The chart below shows how the 2-year and 10-year bond yields soared to more than four-week highs as traders repriced higher the monetary policy path, with the terminal rate now seen at 5.17% versus 4.92% earlier in the month, as shown by the 2023 Fed futures contracts included in the graph.
2023 FED FUTURES IMPLIED RATES VS US TREASURY YIELDS
Robust labor market data has changed Wall Street‘s calculus, leading traders to reassess expectations for FOMC hikes in light of the fact that the American economy remains extremely resilient and able to tolerate further tightening. By way of context, the January jobs report showed the U.S. employers added 517,000 jobs, nearly double consensus estimates. Strong hiring at a time of multi-decade low unemployment could keep wage pressures and household spending skewed to the upside, reinforcing CPI dynamics and slowing its convergence towards the 2.0% target.
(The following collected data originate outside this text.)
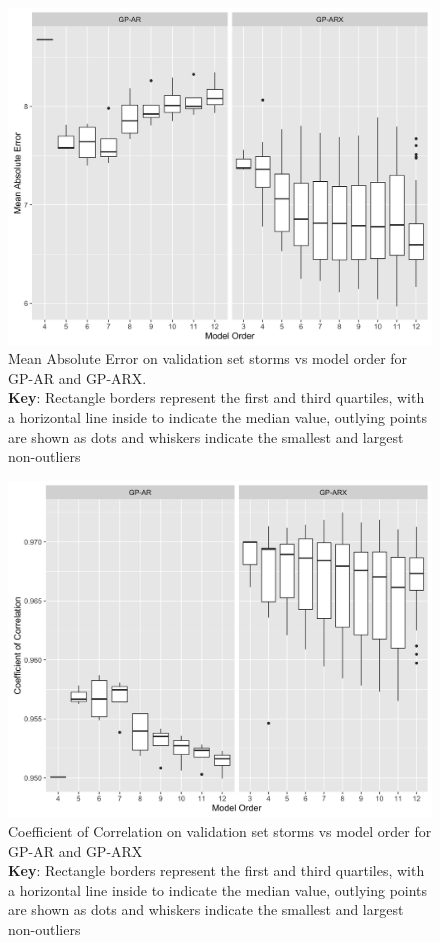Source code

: \documentclass[sw, draft]{AGUTeX}
\begin{document}
\begin{figure}
\noindent\includegraphics[width=\textwidth]{Compare-mae.png}
\caption{Mean Absolute Error on validation set storms vs model order for GP-AR and GP-ARX. \\ \textbf{Key}: Rectangle borders represent the first and third quartiles, with a horizontal line inside to indicate the median value, outlying points are shown as dots and whiskers indicate the smallest and largest non-outliers}
\label{fig:CompareMae}
\end{figure}

\begin{figure}
\noindent\includegraphics[width=\textwidth]{Compare-cc.png}
\caption{Coefficient of Correlation on validation set storms vs model order for GP-AR and GP-ARX \\ \textbf{Key}: Rectangle borders represent the first and third quartiles, with a horizontal line inside to indicate the median value, outlying points are shown as dots and whiskers indicate the smallest and largest non-outliers}
\label{fig:CompareCC}
\end{figure}
\end{document}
We’ll get a better sense of how consumer prices have been evolving soon when the U.S. Bureau of Labor Statistics releases last month’s inflation report on Tuesday. Both headline and core CPI are forecast to have risen 0.4% on a seasonally adjusted basis, a change that would reduce the annual rate by two-tenths to 6.3% and 5.5%, respectively. The directional improvement, however, could disappoint expectations, especially for the all-items gauge, due to the surge in gasoline prices, which spiked 4.4% at the outset of the year according to the American Automobile Association.
An undesirable CPI surprise could lead traders to reprice higher the trajectory for the terminal rate, while reinforcing the higher-for-longer message articulated by several Fed officials. This scenario could further bolster yields, especially those at the front-end of the curve, paving the way for the U.S. dollar to extend its recovery in the coming weeks. For this reason, the DXY index may be biased to the upside in the near term.
In terms of technical analysis, the U.S. dollar index appears to be approaching a key technical resistance near 103.80/104.00 after its recent rebound. If this area is decisively breached in the coming trading sessions, bulls could launch an attack on 104.65, followed by 105.60. On the flip side, if prices are rejected from current levels, initial support appears around the 103.00 handle, a floor created by a long-term rising trendline. Below this region, the focus shifts to the 2023 lows.